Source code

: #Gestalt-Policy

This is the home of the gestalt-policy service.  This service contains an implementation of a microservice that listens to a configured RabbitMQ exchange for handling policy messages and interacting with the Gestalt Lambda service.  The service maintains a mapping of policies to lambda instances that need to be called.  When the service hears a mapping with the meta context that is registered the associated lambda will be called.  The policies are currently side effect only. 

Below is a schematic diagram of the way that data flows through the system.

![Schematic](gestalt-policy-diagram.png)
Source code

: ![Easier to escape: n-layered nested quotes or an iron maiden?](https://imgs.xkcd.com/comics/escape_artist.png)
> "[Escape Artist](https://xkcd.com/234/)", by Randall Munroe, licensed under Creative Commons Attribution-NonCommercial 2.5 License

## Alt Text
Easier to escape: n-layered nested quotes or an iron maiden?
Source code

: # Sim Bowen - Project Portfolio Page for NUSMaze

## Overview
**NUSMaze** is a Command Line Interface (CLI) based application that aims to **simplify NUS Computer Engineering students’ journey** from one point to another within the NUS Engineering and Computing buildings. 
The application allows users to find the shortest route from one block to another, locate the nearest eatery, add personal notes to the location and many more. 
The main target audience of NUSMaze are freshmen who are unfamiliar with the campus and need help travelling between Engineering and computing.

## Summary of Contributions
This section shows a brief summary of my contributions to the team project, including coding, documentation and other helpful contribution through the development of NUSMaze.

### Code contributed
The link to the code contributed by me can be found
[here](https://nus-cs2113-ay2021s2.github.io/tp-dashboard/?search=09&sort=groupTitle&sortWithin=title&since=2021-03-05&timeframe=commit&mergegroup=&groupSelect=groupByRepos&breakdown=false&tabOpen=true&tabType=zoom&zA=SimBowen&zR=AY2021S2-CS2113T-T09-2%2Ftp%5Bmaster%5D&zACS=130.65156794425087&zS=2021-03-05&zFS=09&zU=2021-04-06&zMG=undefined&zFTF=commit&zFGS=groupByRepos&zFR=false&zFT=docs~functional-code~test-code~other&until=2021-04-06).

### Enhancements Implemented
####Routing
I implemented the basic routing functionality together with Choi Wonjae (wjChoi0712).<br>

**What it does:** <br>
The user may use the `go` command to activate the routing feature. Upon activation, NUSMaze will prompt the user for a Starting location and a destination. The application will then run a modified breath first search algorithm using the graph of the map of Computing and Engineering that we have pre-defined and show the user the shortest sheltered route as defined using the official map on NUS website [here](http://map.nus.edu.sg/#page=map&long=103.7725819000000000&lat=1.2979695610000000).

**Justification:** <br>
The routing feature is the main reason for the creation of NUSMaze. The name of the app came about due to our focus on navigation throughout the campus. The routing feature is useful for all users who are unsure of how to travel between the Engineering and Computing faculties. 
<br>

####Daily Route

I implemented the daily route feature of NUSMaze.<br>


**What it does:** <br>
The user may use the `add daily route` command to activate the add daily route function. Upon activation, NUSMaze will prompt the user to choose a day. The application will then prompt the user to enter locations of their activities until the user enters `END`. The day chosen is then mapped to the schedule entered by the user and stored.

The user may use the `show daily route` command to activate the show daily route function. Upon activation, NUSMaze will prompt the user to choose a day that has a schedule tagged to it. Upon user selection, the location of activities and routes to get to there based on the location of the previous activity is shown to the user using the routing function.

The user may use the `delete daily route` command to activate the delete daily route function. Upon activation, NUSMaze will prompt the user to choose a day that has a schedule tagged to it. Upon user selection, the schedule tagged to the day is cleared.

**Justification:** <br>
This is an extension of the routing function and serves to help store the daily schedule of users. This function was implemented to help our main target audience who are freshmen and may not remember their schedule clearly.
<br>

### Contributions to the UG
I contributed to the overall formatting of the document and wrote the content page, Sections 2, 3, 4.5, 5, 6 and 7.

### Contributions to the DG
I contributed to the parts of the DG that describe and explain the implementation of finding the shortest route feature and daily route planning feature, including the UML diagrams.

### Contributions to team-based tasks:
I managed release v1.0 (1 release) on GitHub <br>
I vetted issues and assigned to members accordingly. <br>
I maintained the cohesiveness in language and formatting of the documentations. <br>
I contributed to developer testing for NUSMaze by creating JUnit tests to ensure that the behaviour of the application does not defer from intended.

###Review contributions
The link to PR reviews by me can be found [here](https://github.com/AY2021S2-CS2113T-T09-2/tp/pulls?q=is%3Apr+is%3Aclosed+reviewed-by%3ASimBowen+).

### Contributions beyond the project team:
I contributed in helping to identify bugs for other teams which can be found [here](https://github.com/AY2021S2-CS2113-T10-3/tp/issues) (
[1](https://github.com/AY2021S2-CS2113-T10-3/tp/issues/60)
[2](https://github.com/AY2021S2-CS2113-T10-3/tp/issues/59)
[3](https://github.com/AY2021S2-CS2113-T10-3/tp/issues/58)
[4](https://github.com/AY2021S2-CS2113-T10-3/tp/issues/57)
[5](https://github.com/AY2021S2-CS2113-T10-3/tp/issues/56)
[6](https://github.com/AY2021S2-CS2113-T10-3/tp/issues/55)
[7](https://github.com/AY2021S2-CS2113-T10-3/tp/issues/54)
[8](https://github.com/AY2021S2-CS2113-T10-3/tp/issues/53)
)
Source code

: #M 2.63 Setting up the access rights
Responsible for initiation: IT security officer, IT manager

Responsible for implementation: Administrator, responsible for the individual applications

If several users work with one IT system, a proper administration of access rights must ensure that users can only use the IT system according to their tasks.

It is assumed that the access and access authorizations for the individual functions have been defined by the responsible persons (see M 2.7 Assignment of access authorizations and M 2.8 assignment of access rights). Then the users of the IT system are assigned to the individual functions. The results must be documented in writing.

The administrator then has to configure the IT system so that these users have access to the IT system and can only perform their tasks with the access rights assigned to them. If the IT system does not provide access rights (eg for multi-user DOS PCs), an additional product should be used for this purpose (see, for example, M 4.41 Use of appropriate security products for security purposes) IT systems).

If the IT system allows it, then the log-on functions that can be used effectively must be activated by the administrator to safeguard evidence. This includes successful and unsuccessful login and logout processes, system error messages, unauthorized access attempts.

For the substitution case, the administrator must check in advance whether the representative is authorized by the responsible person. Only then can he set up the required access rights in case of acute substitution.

^^^^

* _PROMPT_: Copy out each line of the data in which the word "ensure" appears.

* _TASK RESPONSE_:
I contributed to developer testing for NUSMaze by creating JUnit tests to ensure that the behaviour of the application does not defer from intended.
If several users work with one IT system, a proper administration of access rights must ensure that users can only use the IT system according to their tasks.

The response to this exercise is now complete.